Juan Fernando Valenzuela Magaña




lunes, 22 de mayo de 2023

Abejas y arañas

  Artículo aparecido en el Jaén el lunes, 22 de mayo de 2023. 


ABEJAS Y ARAÑAS


        Los dos textos más conocidos sobre las abejas son el canto IV de las Geórgicas de Virgilio y La fábula de las abejas de Mandeville. Entre ambos el tiempo ha volado diecisiete siglos. El poeta latino nos cuenta cómo cuidar las colmenas, cómo viven las abejas y el mito del pastor Aristeo y su implicación en la muerte de Eurídice, a consecuencia de la cual murieron sus abejas. La visión que Virgilio y la Antigüedad en general tienen de la abeja como símbolo no es explícita en este texto (solo hay una alusión al origen divino de la miel que nos lleve a ella), pero conviene por su belleza comenzar por él y decir que la abeja fue equiparada con el poeta o el artista en la medida en que estos liban los jugos de distintas flores para elaborar la propia miel y la propia cera, es decir, beben de los grandes maestros para crear dulzura y luz, que siempre dependerán del pasado (la Memoria, recordemos, es la madre de las Musas).

        Sin embargo, en el siglo XVIII las abejas van a significar algo completamente distinto. En La fábula de las abejas de Mandeville, estas son egoístas y laboriosas, trabajan por su propio interés, pero el resultado es que la sociedad prospera. “Vicios privados, virtudes públicas”, es el lema que condensa esta concepción. A partir de ahí, la colmena vendrá a representar una sociedad de trabajadores afanados en una ciega labor que va a crear una sociedad materialista, confortable pero desencantada, desespiritualizada.

        Antes de que se produjera ese cambio de orientación del símbolo de la abeja, Jonathan Swift, el de Los viajes de Gulliver, hablaba de este animal todavía en el viejo sentido (como creador a partir de las obras de los grandes autores que lo preceden), contraponiéndolo a la araña, que saca de sí misma toda su invención. Recuérdese a Descartes, quien rechaza con osadía la tradición y monta toda su filosofía a partir de sí mismo, extrayendo del yo la telaraña de su teoría. Con el tiempo también el símbolo de la araña va a virar desde este yo geométrico y racional hacia el yo lírico y sentimental del romanticismo, que intentará expresar en la obra todo cuanto lleva dentro.

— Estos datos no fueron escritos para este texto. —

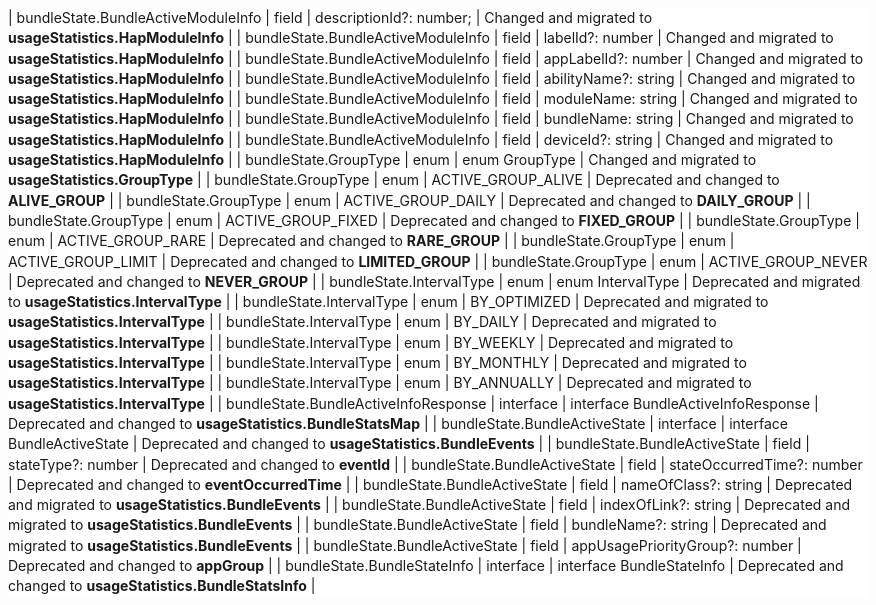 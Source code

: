 | bundleState.BundleActiveModuleInfo        | field     | descriptionId?: number;                                      | Changed and migrated to **usageStatistics.HapModuleInfo**                   |
| bundleState.BundleActiveModuleInfo        | field     | labelId?: number                                             | Changed and migrated to **usageStatistics.HapModuleInfo**                   |
| bundleState.BundleActiveModuleInfo        | field     | appLabelId?: number                                          | Changed and migrated to **usageStatistics.HapModuleInfo**                   |
| bundleState.BundleActiveModuleInfo        | field     | abilityName?: string                                         | Changed and migrated to **usageStatistics.HapModuleInfo**                   |
| bundleState.BundleActiveModuleInfo        | field     | moduleName: string                                           | Changed and migrated to **usageStatistics.HapModuleInfo**                   |
| bundleState.BundleActiveModuleInfo        | field     | bundleName: string                                           | Changed and migrated to **usageStatistics.HapModuleInfo**                   |
| bundleState.BundleActiveModuleInfo        | field     | deviceId?: string                                            | Changed and migrated to **usageStatistics.HapModuleInfo**                   |
| bundleState.GroupType                     | enum      | enum GroupType                                               | Changed and migrated to **usageStatistics.GroupType**                       |
| bundleState.GroupType                     | enum      | ACTIVE_GROUP_ALIVE                                           | Deprecated and changed to **ALIVE_GROUP**                                     |
| bundleState.GroupType                     | enum      | ACTIVE_GROUP_DAILY                                           | Deprecated and changed to **DAILY_GROUP**                                     |
| bundleState.GroupType                     | enum      | ACTIVE_GROUP_FIXED                                           | Deprecated and changed to **FIXED_GROUP**                                     |
| bundleState.GroupType                     | enum      | ACTIVE_GROUP_RARE                                            | Deprecated and changed to **RARE_GROUP**                                      |
| bundleState.GroupType                     | enum      | ACTIVE_GROUP_LIMIT                                           | Deprecated and changed to **LIMITED_GROUP**                                   |
| bundleState.GroupType                     | enum      | ACTIVE_GROUP_NEVER                                           | Deprecated and changed to **NEVER_GROUP**                                     |
| bundleState.IntervalType                  | enum      | enum IntervalType                                            | Deprecated and migrated to **usageStatistics.IntervalType**                    |
| bundleState.IntervalType                  | enum      | BY_OPTIMIZED                                                 | Deprecated and migrated to **usageStatistics.IntervalType**                    |
| bundleState.IntervalType                  | enum      | BY_DAILY                                                     | Deprecated and migrated to **usageStatistics.IntervalType**                    |
| bundleState.IntervalType                  | enum      | BY_WEEKLY                                                    | Deprecated and migrated to **usageStatistics.IntervalType**                    |
| bundleState.IntervalType                  | enum      | BY_MONTHLY                                                   | Deprecated and migrated to **usageStatistics.IntervalType**                    |
| bundleState.IntervalType                  | enum      | BY_ANNUALLY                                                  | Deprecated and migrated to **usageStatistics.IntervalType**                    |
| bundleState.BundleActiveInfoResponse      | interface | interface BundleActiveInfoResponse                           | Deprecated and changed to **usageStatistics.BundleStatsMap**                  |
| bundleState.BundleActiveState             | interface | interface BundleActiveState                                  | Deprecated and changed to **usageStatistics.BundleEvents**                    |
| bundleState.BundleActiveState             | field     | stateType?: number                                           | Deprecated and changed to **eventId**                                         |
| bundleState.BundleActiveState             | field     | stateOccurredTime?: number                                   | Deprecated and changed to **eventOccurredTime**                               |
| bundleState.BundleActiveState             | field     | nameOfClass?: string                                         | Deprecated and migrated to **usageStatistics.BundleEvents**                    |
| bundleState.BundleActiveState             | field     | indexOfLink?: string                                         | Deprecated and migrated to **usageStatistics.BundleEvents**                    |
| bundleState.BundleActiveState             | field     | bundleName?: string                                          | Deprecated and migrated to **usageStatistics.BundleEvents**                    |
| bundleState.BundleActiveState             | field     | appUsagePriorityGroup?: number                               | Deprecated and changed to **appGroup**                                        |
| bundleState.BundleStateInfo               | interface | interface BundleStateInfo                                    | Deprecated and changed to **usageStatistics.BundleStatsInfo**                 | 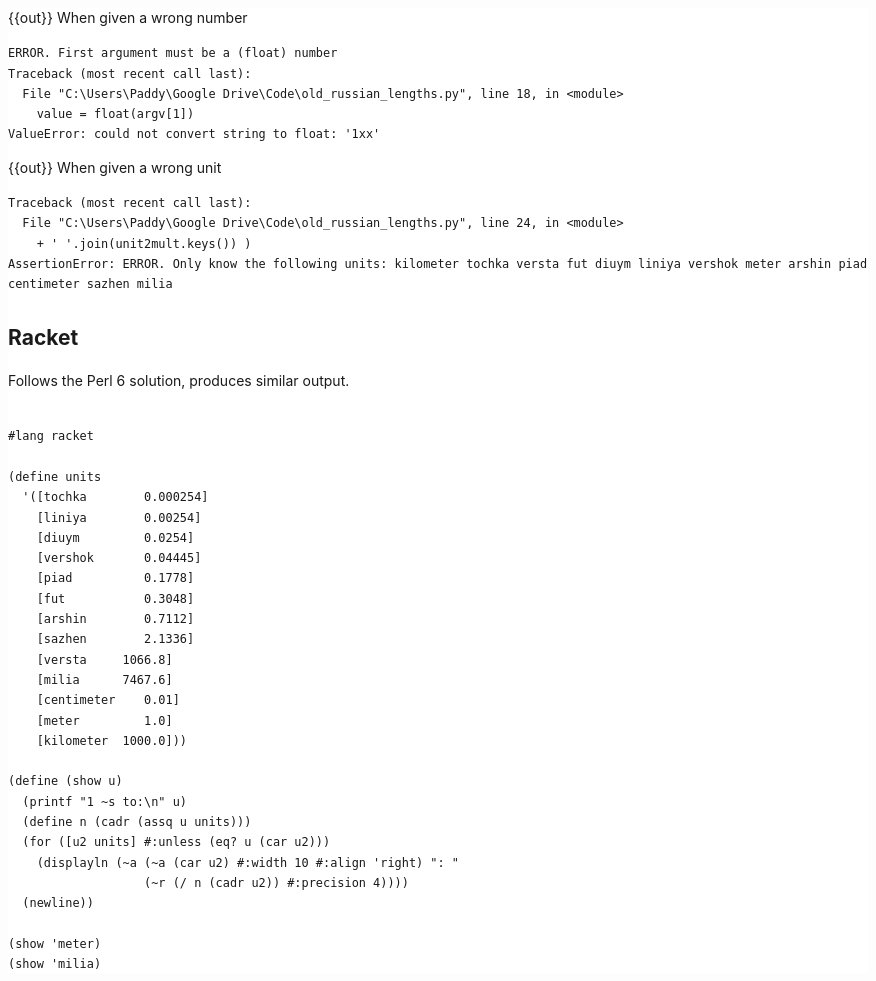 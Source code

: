 
{{out}}
When given a wrong number

```txt
ERROR. First argument must be a (float) number
Traceback (most recent call last):
  File "C:\Users\Paddy\Google Drive\Code\old_russian_lengths.py", line 18, in <module>
    value = float(argv[1])
ValueError: could not convert string to float: '1xx'
```


{{out}}
When given a wrong unit

```txt
Traceback (most recent call last):
  File "C:\Users\Paddy\Google Drive\Code\old_russian_lengths.py", line 24, in <module>
    + ' '.join(unit2mult.keys()) )
AssertionError: ERROR. Only know the following units: kilometer tochka versta fut diuym liniya vershok meter arshin piad centimeter sazhen milia
```



## Racket

Follows the Perl 6 solution, produces similar output.

```racket

#lang racket

(define units
  '([tochka        0.000254]
    [liniya        0.00254]
    [diuym         0.0254]
    [vershok       0.04445]
    [piad          0.1778]
    [fut           0.3048]
    [arshin        0.7112]
    [sazhen        2.1336]
    [versta     1066.8]
    [milia      7467.6]
    [centimeter    0.01]
    [meter         1.0]
    [kilometer  1000.0]))

(define (show u)
  (printf "1 ~s to:\n" u)
  (define n (cadr (assq u units)))
  (for ([u2 units] #:unless (eq? u (car u2)))
    (displayln (~a (~a (car u2) #:width 10 #:align 'right) ": "
                   (~r (/ n (cadr u2)) #:precision 4))))
  (newline))

(show 'meter)
(show 'milia)

```
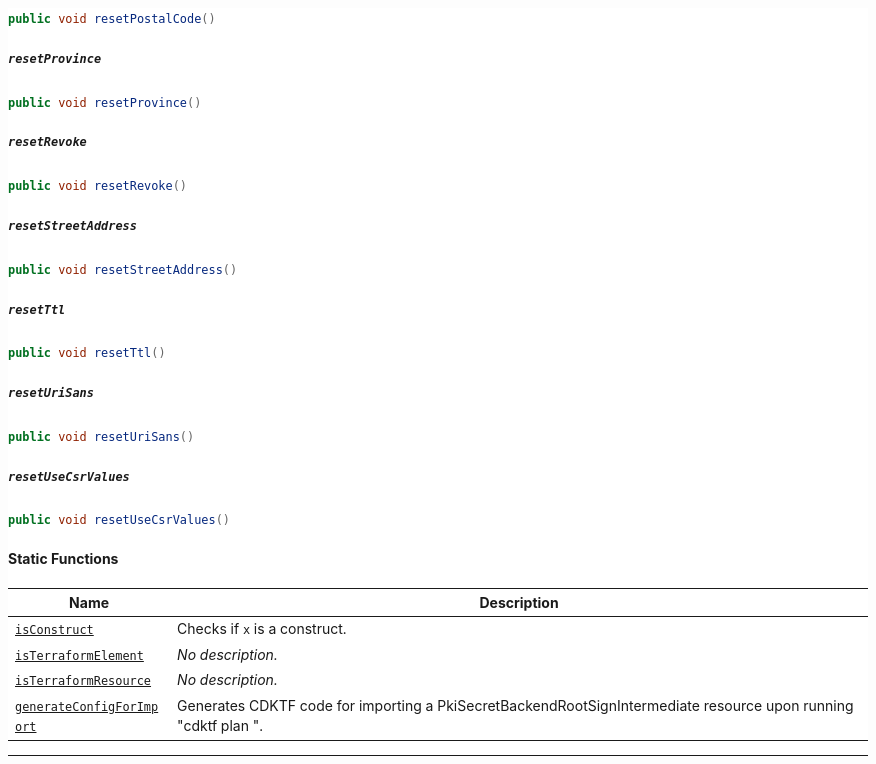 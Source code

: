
 ```java
public void resetPostalCode()
```

##### `resetProvince` <a name="resetProvince" id="@cdktf/provider-vault.pkiSecretBackendRootSignIntermediate.PkiSecretBackendRootSignIntermediate.resetProvince"></a>

```java
public void resetProvince()
```

##### `resetRevoke` <a name="resetRevoke" id="@cdktf/provider-vault.pkiSecretBackendRootSignIntermediate.PkiSecretBackendRootSignIntermediate.resetRevoke"></a>

```java
public void resetRevoke()
```

##### `resetStreetAddress` <a name="resetStreetAddress" id="@cdktf/provider-vault.pkiSecretBackendRootSignIntermediate.PkiSecretBackendRootSignIntermediate.resetStreetAddress"></a>

```java
public void resetStreetAddress()
```

##### `resetTtl` <a name="resetTtl" id="@cdktf/provider-vault.pkiSecretBackendRootSignIntermediate.PkiSecretBackendRootSignIntermediate.resetTtl"></a>

```java
public void resetTtl()
```

##### `resetUriSans` <a name="resetUriSans" id="@cdktf/provider-vault.pkiSecretBackendRootSignIntermediate.PkiSecretBackendRootSignIntermediate.resetUriSans"></a>

```java
public void resetUriSans()
```

##### `resetUseCsrValues` <a name="resetUseCsrValues" id="@cdktf/provider-vault.pkiSecretBackendRootSignIntermediate.PkiSecretBackendRootSignIntermediate.resetUseCsrValues"></a>

```java
public void resetUseCsrValues()
```

#### Static Functions <a name="Static Functions" id="Static Functions"></a>

| **Name** | **Description** |
| --- | --- |
| <code><a href="#@cdktf/provider-vault.pkiSecretBackendRootSignIntermediate.PkiSecretBackendRootSignIntermediate.isConstruct">isConstruct</a></code> | Checks if `x` is a construct. |
| <code><a href="#@cdktf/provider-vault.pkiSecretBackendRootSignIntermediate.PkiSecretBackendRootSignIntermediate.isTerraformElement">isTerraformElement</a></code> | *No description.* |
| <code><a href="#@cdktf/provider-vault.pkiSecretBackendRootSignIntermediate.PkiSecretBackendRootSignIntermediate.isTerraformResource">isTerraformResource</a></code> | *No description.* |
| <code><a href="#@cdktf/provider-vault.pkiSecretBackendRootSignIntermediate.PkiSecretBackendRootSignIntermediate.generateConfigForImport">generateConfigForImport</a></code> | Generates CDKTF code for importing a PkiSecretBackendRootSignIntermediate resource upon running "cdktf plan <stack-name>". |

---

        Quizá no sea casualidad que el mito en el que Ovidio nos cuenta la transformación de Aracne en araña tenga en su centro la soberbia de la protagonista. En el libro VI de Las metamorfosis, leemos acerca de una doncella que decía tejer mejor que Minerva, la diosa de la artesanía y la sabiduría. Tal presunción la llevó a una competición con la diosa en la que cada una trazó sobre su tejido diversas historias. Minerva representó el pleito entre ella (Atenea en la mitología griega) y Neptuno para ver quién daba nombre a la ciudad de Atenas, y en las cuatro esquinas de su lienzo, a modo de advertencia, compuso cuatro historias en pequeño sobre diferentes transformaciones (entre ellas la de Antígona, quien por compararse con la esposa de Júpiter, fue metamorfoseada por ella en cigüeña). Aracne usó como tema para su obra los amores de los dioses. Minerva no pudo hallar en ella ningún defecto. Finalmente, la convirtió en araña. “De esta manera, en araña transformada, sigue tejiendo con sus hilos la tarea a que ella estaba acostumbrada”, concluye Ovidio. El complejo cuadro Las hilanderas, de Velázquez, recrea este mito. Algo de vanidad, pues, tiene la araña cartesiana y la romántica en su pretensión de crear desde la nada, de introducir novedades absolutas en el mundo. Pero ello presuponía mirar a la cara el pasado. La araña contemporánea, sin embargo, ha conservado la vanidad pero se ha desentendido del pretérito. Por eso su tela se repite anacrónica, monótonamente.

        Quizá nunca hayamos estado tan lejos de la abeja clásica, la que crea teniendo en cuenta prestigiosos modelos, como en nuestros tiempos de recalcitrante adanismo. Y observamos que la otra abeja, la laboriosa y egoísta, se ha fusionado con la vanidosa araña dando lugar al consumidor digitalizado y aislado de hoy, que teje con inconsciente y olvidadiza velocidad esa inmensa telaraña común que llamamos la Red.